The sister of Dr Brenda Page said her only wish is that their mother had lived to see her daughter’s killer brought to justice.
Speaking last night from her Ipswich home, Rita Ling, 80, said she hopes the fresh investigation announced yesterday by the Crown Office can put an end to decades of unanswered questions.
Mrs Ling said: “I’m pleased that they have re-opened the case and would be delighted if they were more successful this time.
“I know they have tried before but there are new advances these days.
“They have just told me they have opened it again, it’s such a long time ago now.
“I only wish that my mother was still alive to see any result, if there is one.”
Mrs Ling and her mother Florence Page would travel to Aberdeen during the early months of the original investigation and visited the flat in Allan Street where their loved one died.
Mrs Page died in 1993 never knowing the full extent of the tragic circumstances that led to her youngest daughter’s death.

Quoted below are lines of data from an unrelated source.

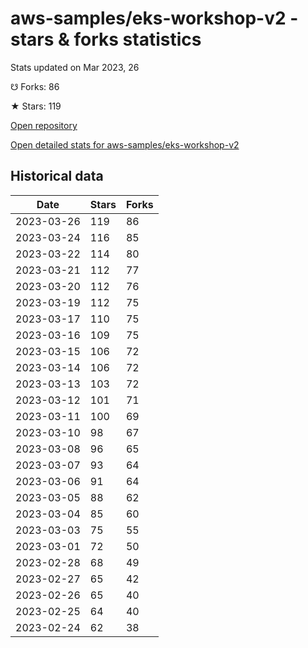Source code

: # aws-samples/eks-workshop-v2 - stars & forks statistics

Stats updated on Mar 2023, 26

☋ Forks: 86

★ Stars: 119

[Open repository](https://github.com/aws-samples/eks-workshop-v2)

[Open detailed stats for aws-samples/eks-workshop-v2](https://reviewgithub.com/rep/aws-samples/eks-workshop-v2)

## Historical data
| Date | Stars | Forks |
|------|-------|-------|
| 2023-03-26 | 119 | 86 | 
| 2023-03-24 | 116 | 85 | 
| 2023-03-22 | 114 | 80 | 
| 2023-03-21 | 112 | 77 | 
| 2023-03-20 | 112 | 76 | 
| 2023-03-19 | 112 | 75 | 
| 2023-03-17 | 110 | 75 | 
| 2023-03-16 | 109 | 75 | 
| 2023-03-15 | 106 | 72 | 
| 2023-03-14 | 106 | 72 | 
| 2023-03-13 | 103 | 72 | 
| 2023-03-12 | 101 | 71 | 
| 2023-03-11 | 100 | 69 | 
| 2023-03-10 | 98 | 67 | 
| 2023-03-08 | 96 | 65 | 
| 2023-03-07 | 93 | 64 | 
| 2023-03-06 | 91 | 64 | 
| 2023-03-05 | 88 | 62 | 
| 2023-03-04 | 85 | 60 | 
| 2023-03-03 | 75 | 55 | 
| 2023-03-01 | 72 | 50 | 
| 2023-02-28 | 68 | 49 | 
| 2023-02-27 | 65 | 42 | 
| 2023-02-26 | 65 | 40 | 
| 2023-02-25 | 64 | 40 | 
| 2023-02-24 | 62 | 38 | 

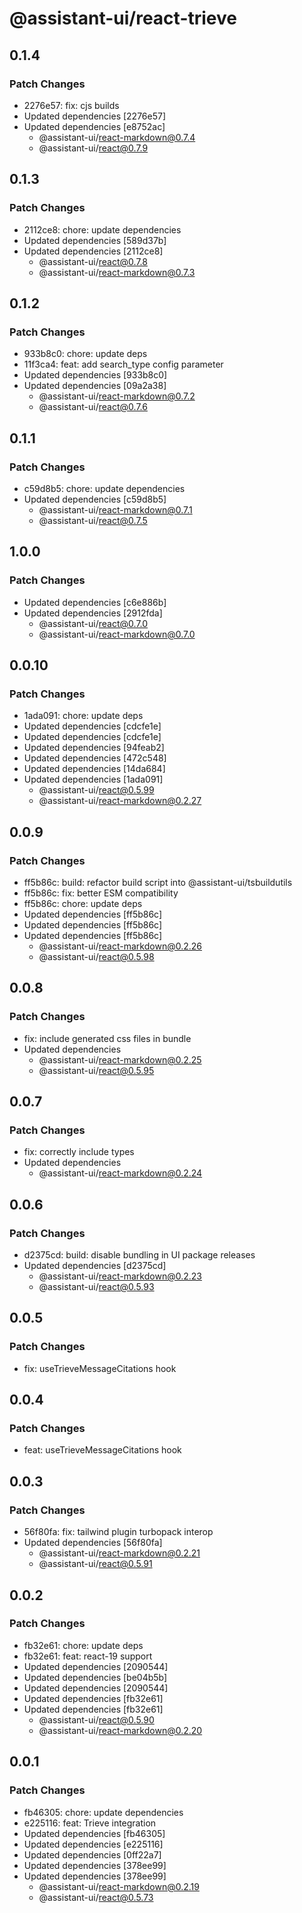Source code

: # @assistant-ui/react-trieve

## 0.1.4

### Patch Changes

- 2276e57: fix: cjs builds
- Updated dependencies [2276e57]
- Updated dependencies [e8752ac]
  - @assistant-ui/react-markdown@0.7.4
  - @assistant-ui/react@0.7.9

## 0.1.3

### Patch Changes

- 2112ce8: chore: update dependencies
- Updated dependencies [589d37b]
- Updated dependencies [2112ce8]
  - @assistant-ui/react@0.7.8
  - @assistant-ui/react-markdown@0.7.3

## 0.1.2

### Patch Changes

- 933b8c0: chore: update deps
- 11f3ca4: feat: add search_type config parameter
- Updated dependencies [933b8c0]
- Updated dependencies [09a2a38]
  - @assistant-ui/react-markdown@0.7.2
  - @assistant-ui/react@0.7.6

## 0.1.1

### Patch Changes

- c59d8b5: chore: update dependencies
- Updated dependencies [c59d8b5]
  - @assistant-ui/react-markdown@0.7.1
  - @assistant-ui/react@0.7.5

## 1.0.0

### Patch Changes

- Updated dependencies [c6e886b]
- Updated dependencies [2912fda]
  - @assistant-ui/react@0.7.0
  - @assistant-ui/react-markdown@0.7.0

## 0.0.10

### Patch Changes

- 1ada091: chore: update deps
- Updated dependencies [cdcfe1e]
- Updated dependencies [cdcfe1e]
- Updated dependencies [94feab2]
- Updated dependencies [472c548]
- Updated dependencies [14da684]
- Updated dependencies [1ada091]
  - @assistant-ui/react@0.5.99
  - @assistant-ui/react-markdown@0.2.27

## 0.0.9

### Patch Changes

- ff5b86c: build: refactor build script into @assistant-ui/tsbuildutils
- ff5b86c: fix: better ESM compatibility
- ff5b86c: chore: update deps
- Updated dependencies [ff5b86c]
- Updated dependencies [ff5b86c]
- Updated dependencies [ff5b86c]
  - @assistant-ui/react-markdown@0.2.26
  - @assistant-ui/react@0.5.98

## 0.0.8

### Patch Changes

- fix: include generated css files in bundle
- Updated dependencies
  - @assistant-ui/react-markdown@0.2.25
  - @assistant-ui/react@0.5.95

## 0.0.7

### Patch Changes

- fix: correctly include types
- Updated dependencies
  - @assistant-ui/react-markdown@0.2.24

## 0.0.6

### Patch Changes

- d2375cd: build: disable bundling in UI package releases
- Updated dependencies [d2375cd]
  - @assistant-ui/react-markdown@0.2.23
  - @assistant-ui/react@0.5.93

## 0.0.5

### Patch Changes

- fix: useTrieveMessageCitations hook

## 0.0.4

### Patch Changes

- feat: useTrieveMessageCitations hook

## 0.0.3

### Patch Changes

- 56f80fa: fix: tailwind plugin turbopack interop
- Updated dependencies [56f80fa]
  - @assistant-ui/react-markdown@0.2.21
  - @assistant-ui/react@0.5.91

## 0.0.2

### Patch Changes

- fb32e61: chore: update deps
- fb32e61: feat: react-19 support
- Updated dependencies [2090544]
- Updated dependencies [be04b5b]
- Updated dependencies [2090544]
- Updated dependencies [fb32e61]
- Updated dependencies [fb32e61]
  - @assistant-ui/react@0.5.90
  - @assistant-ui/react-markdown@0.2.20

## 0.0.1

### Patch Changes

- fb46305: chore: update dependencies
- e225116: feat: Trieve integration
- Updated dependencies [fb46305]
- Updated dependencies [e225116]
- Updated dependencies [0ff22a7]
- Updated dependencies [378ee99]
- Updated dependencies [378ee99]
  - @assistant-ui/react-markdown@0.2.19
  - @assistant-ui/react@0.5.73
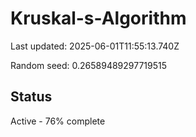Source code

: # Kruskal-s-Algorithm

Last updated: 2025-06-01T11:55:13.740Z

Random seed: 0.26589489297719515

## Status

Active - 76% complete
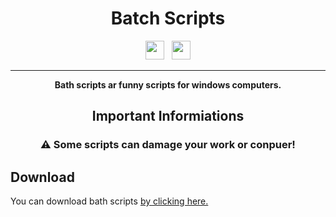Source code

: <div align="center"><h1>Batch Scripts</h1>
 <img src="https://forthebadge.com/images/badges/not-a-bug-a-feature.svg" height="30"> &nbsp;
  <img src="https://forthebadge.com/images/badges/you-didnt-ask-for-this.svg" height="30">

---

**Bath scripts ar funny scripts for windows computers.**

## Important Informiations

<h3>⚠️ Some scripts can damage your work or conpuer!</h3>
 </div>

## Download

You can download bath scripts [by clicking here.](https://github.com/OLIMINATOR/batch-skripty/releases/)
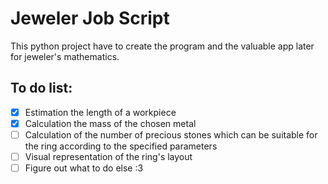 # Jeweler Job Script
This python project have to create the program and the valuable app later for jeweler's mathematics.

## To do list:
- [x] Estimation the length of a workpiece
- [x] Calculation the mass of the chosen metal
- [ ] Сalculation of the number of precious stones which can be suitable for the ring according to the specified parameters
- [ ] Visual representation of the ring's layout
- [ ] Figure out what to do else :3
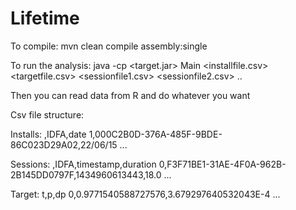 # Lifetime
To compile:
mvn clean compile assembly:single

To run the analysis:
java -cp <target.jar> Main <installfile.csv> <targetfile.csv> <sessionfile1.csv> <sessionfile2.csv> ..

Then you can read data from R and do whatever you want

Csv file structure:

Installs:
,IDFA,date
1,000C2B0D-376A-485F-9BDE-86C023D29A02,22/06/15
...

Sessions:
,IDFA,timestamp,duration
0,F3F71BE1-31AE-4F0A-962B-2B145DD0797F,1434960613443,18.0
...

Target:
t,p,dp
0,0.9771540588727576,3.679297640532043E-4
...
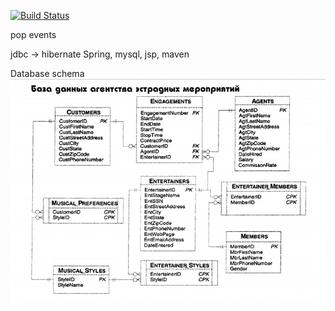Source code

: [![Build Status](https://travis-ci.org/Viktor2020/PopEvents.svg?branch=master)](https://travis-ci.org/Viktor2020/PopEvents)

pop events

jdbc -> hibernate
Spring, mysql, jsp, maven

Database schema
![db](/db.png)
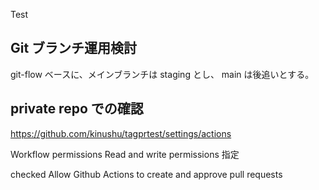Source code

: Test

## Git ブランチ運用検討

git-flow ベースに、メインブランチは staging とし、 main は後追いとする。

## private repo での確認

https://github.com/kinushu/tagprtest/settings/actions

Workflow permissions
Read and write permissions 指定

checked
Allow Github Actions to create and approve pull requests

Lord Advocate Frank Mulholland QC said it was important not to give Mrs Ling “false hope” after all these years.
Mr Mulholland said: “You can never look into the future but I think it is important that you don’t give families false hope so we wouldn’t be doing this unless we had a hope of reasonable possibilities of success here.
“I think it is well worth doing and hopefully it will give confidence to other families in a similar position that these cases are not forgotten about and are periodically looked at with a view to doing what we can to identify the perpetrator and bring him or her to justice.”
At the time of the murder, Dr Page was living alone, having divorced her husband – Dr Christopher ‘Kit’ Harrisson – who worked in the biochemistry department at Aberdeen University – six months earlier.
Mr Harrisson was interviewed by police in the weeks after his former wife’s death, but was quickly ruled out as a suspect.
After her death he released a statement, expressing his “sincere and heartfelt grief” at the loss of his former wife – it is understood he made a new life for himself in Holland.